The Story That Changes the World

img WE WONDER HOW TO CHANGE THE WORLD and we often assume this means something huge and unattainable by mortal beings. "Changing the world" is a phrase for simpering, bleeding-hearts, and pleas from deranged protestors pounding at the White House gates. It's a puffed-up lyric from a Disney® flick, or a syrupy snatch of phrasing from a Michael Jackson song. It's not something we take seriously, perhaps, in our everyday, pragmatic lives. And I wonder why that is. I wonder why we feel that way.

MEXICO CITY — A group of about 300 Mazahua Indians briefly seized a water treatment plant on Mexico City's western outskirts Wednesday and temporarily cut off one of the main sources of water for the metropolis of 18 million people, the National Water Commission said.

The protest was motivated by demands for more government development aid, local media reported.

—chron.com


Here is an inspiring story. It reminds you of the Boston Tea Party, even. I wish humans as brave, committed, and self-motivated as the Mazahua Indians would not resort to petitioning a government (even by such effective means) and would just make their own way to self-rule and sustenance. But not everyone is like the Patriots who tore away from the British. However, in both cases, it seems the actor's deeds were necessary reactions to their own government. And if a supposed benefactor is killing off your means to live, what options are left to you? I suppose you could retreat. Or type something out in a blistering blogspotty blitz of benificence, hoping to spark change—although I'm not sure how many of the Mazahua Indians have a blogspot account or Internet access.

Perhaps that is why they took this unusual step of fighting—very practically—for their rights.

The protesters live in the watershed of the Cutzamala River in the high, pine-covered mountains west of Mexico City.[...]

In September 2004, the same group staged a similar protest, blocking chlorine deliveries but not stopping the water supply. They were demanding damage payments for reservoir overflows that damaged crops, as well as money for rural development projects and drinking water systems for their own communities.

—chron.com


You have to love those Mazahua Indians. And the original Patriots who stood up for their rights, despite the tyrannical laws that sought to oppress them. You have to love all non-hypnotized humans who remain close to the core of their power as intelligent, spiritual, self-confident animals. Heart, body, mind, community. All of it. Humans who have kept their sense and do not offer automatic deference to a building, a badge, a paper, a rule, or a gang that acts immorally and justifies it with verbiage; a human who knows Wrong when they see it, and knows Right when they know it. These are things that Zapata, Socrates, Jesus, Nietszche, Che, Dolores Huerta, Emma Tenayuca, Gandhi, Martin Luther King Jr., Thomas Paine, and Henry David Thoreau all understood and put to use in their own ways. But you and I are not like these people, perhaps. No, we are too often taught of great deeds and great thinking, and have been led to believe it is but "literature,"; safely enveloped in a "curriculum." They are "ideals" that can be discerned with a course in Great Books. You can be graded upon your understanding that you need no liaison or interpreter or controller, but then you leave that knowledge at the door. (Unlike those writers and heroes.) We graduate, and then we go find a clock to punch. And we punch it daily. Until there isn't even anger in the arm anymore. Just a tired habit. Our conversations in the workplace and in the street have little to do with anything we once read while sitting in school library sunbeams.

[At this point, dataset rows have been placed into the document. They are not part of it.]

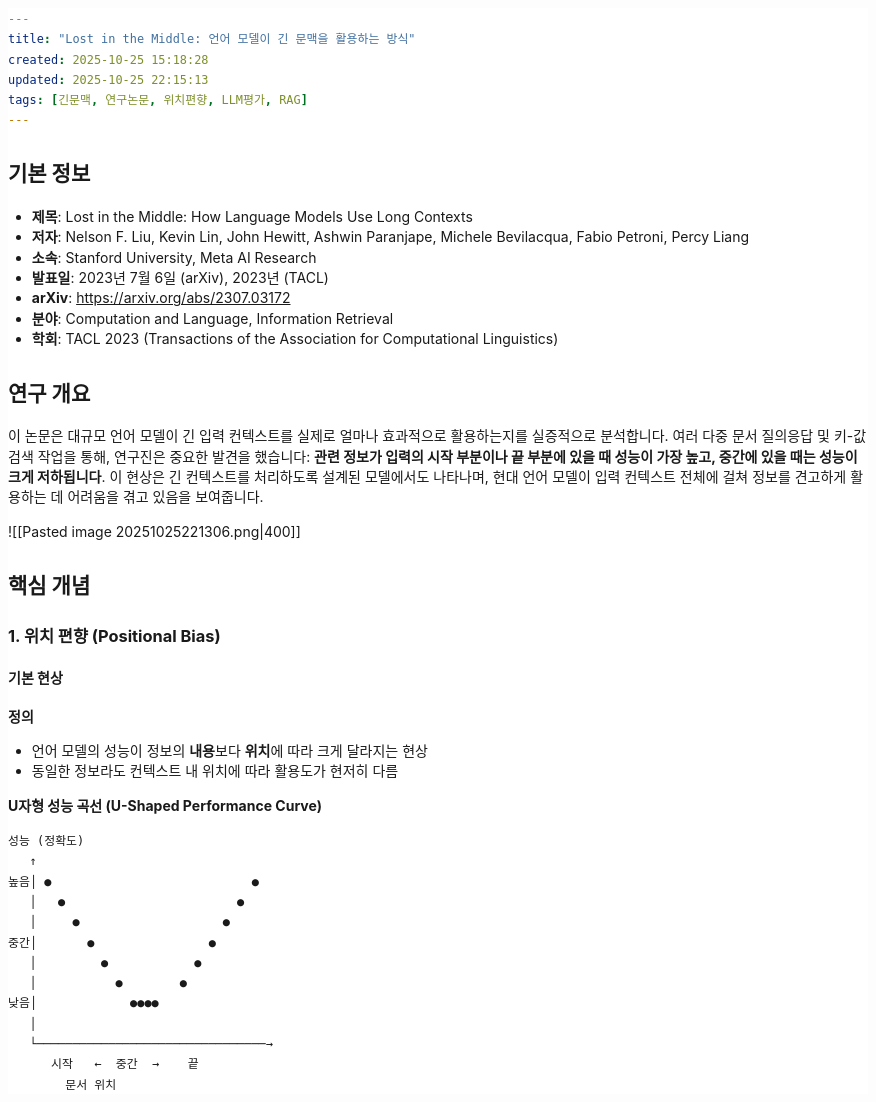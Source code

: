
 ```yaml
---
title: "Lost in the Middle: 언어 모델이 긴 문맥을 활용하는 방식"
created: 2025-10-25 15:18:28
updated: 2025-10-25 22:15:13
tags: [긴문맥, 연구논문, 위치편향, LLM평가, RAG]
---
```

## 기본 정보

- **제목**: Lost in the Middle: How Language Models Use Long Contexts
- **저자**: Nelson F. Liu, Kevin Lin, John Hewitt, Ashwin Paranjape, Michele Bevilacqua, Fabio Petroni, Percy Liang
- **소속**: Stanford University, Meta AI Research
- **발표일**: 2023년 7월 6일 (arXiv), 2023년 (TACL)
- **arXiv**: https://arxiv.org/abs/2307.03172
- **분야**: Computation and Language, Information Retrieval
- **학회**: TACL 2023 (Transactions of the Association for Computational Linguistics)

## 연구 개요

이 논문은 대규모 언어 모델이 긴 입력 컨텍스트를 실제로 얼마나 효과적으로 활용하는지를 실증적으로 분석합니다. 여러 다중 문서 질의응답 및 키-값 검색 작업을 통해, 연구진은 중요한 발견을 했습니다: **관련 정보가 입력의 시작 부분이나 끝 부분에 있을 때 성능이 가장 높고, 중간에 있을 때는 성능이 크게 저하됩니다**. 이 현상은 긴 컨텍스트를 처리하도록 설계된 모델에서도 나타나며, 현대 언어 모델이 입력 컨텍스트 전체에 걸쳐 정보를 견고하게 활용하는 데 어려움을 겪고 있음을 보여줍니다.

![[Pasted image 20251025221306.png|400]]

## 핵심 개념

### 1. 위치 편향 (Positional Bias)

#### 기본 현상

**정의**

- 언어 모델의 성능이 정보의 **내용**보다 **위치**에 따라 크게 달라지는 현상
- 동일한 정보라도 컨텍스트 내 위치에 따라 활용도가 현저히 다름

**U자형 성능 곡선 (U-Shaped Performance Curve)**

```
성능 (정확도)
   ↑
높음│ ●                            ●
   │   ●                        ●
   │     ●                    ●
중간│       ●                ●
   │         ●            ●
   │           ●        ●
낮음│             ●●●●
   │
   └────────────────────────────────→
      시작   ←  중간  →    끝
        문서 위치
```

We need more stories for each other—and especially children—that remind us of our innate power as both dreamers and doers—and of the importance of banding together to act for Good. How many times have we seen a mass of people abused and exploited by the Few? How many times over does this play out in the world? It is easy to lose count. And the institutions in power and fed by our acquiesence are very happy to lose count. And to help us believe in our own helplessness and passivity and deference. And the time may be coming when we need to be able to reach inside ourselves and reference more empowering narratives.

If we really want to change the world, we need to start with the children. Not the corrupt cats already in office and already wed to a destructive and hypnotizing system. Not the scared adults who work backward, rationalizing all their consequences to support their desired actions. We need to get to the children, who have huge hearts, and able minds, and hands that are so powerful they will move mountains. In time. But first, these young minds need true understanding. Not brains that are crippled by advertising, installed desires, pharmaceutical fixes, fake history, and self-destructive lessons in abdication and hopelessness.

We have many well-loved and well-maintained fables that tell of a Superman, a Batman, a Spider-Man, a Neo, an Ahnold, a Peter Pan—a single amazing (male) hero, and I suppose this is very American. This hero often saves other people who cannot save themselves, and he can see beyond what those people can see, let alone do what they cannot do for themselves. I suppose this is very Neo-Liberal (and of course NeoCon, as well). These are the stories we use to prepare new humans for the combine; for the belief in a grand, exceptional hyperpower based on the almighty individual and his own uncontested view of the world and all that needs be done to maintain that mechanism.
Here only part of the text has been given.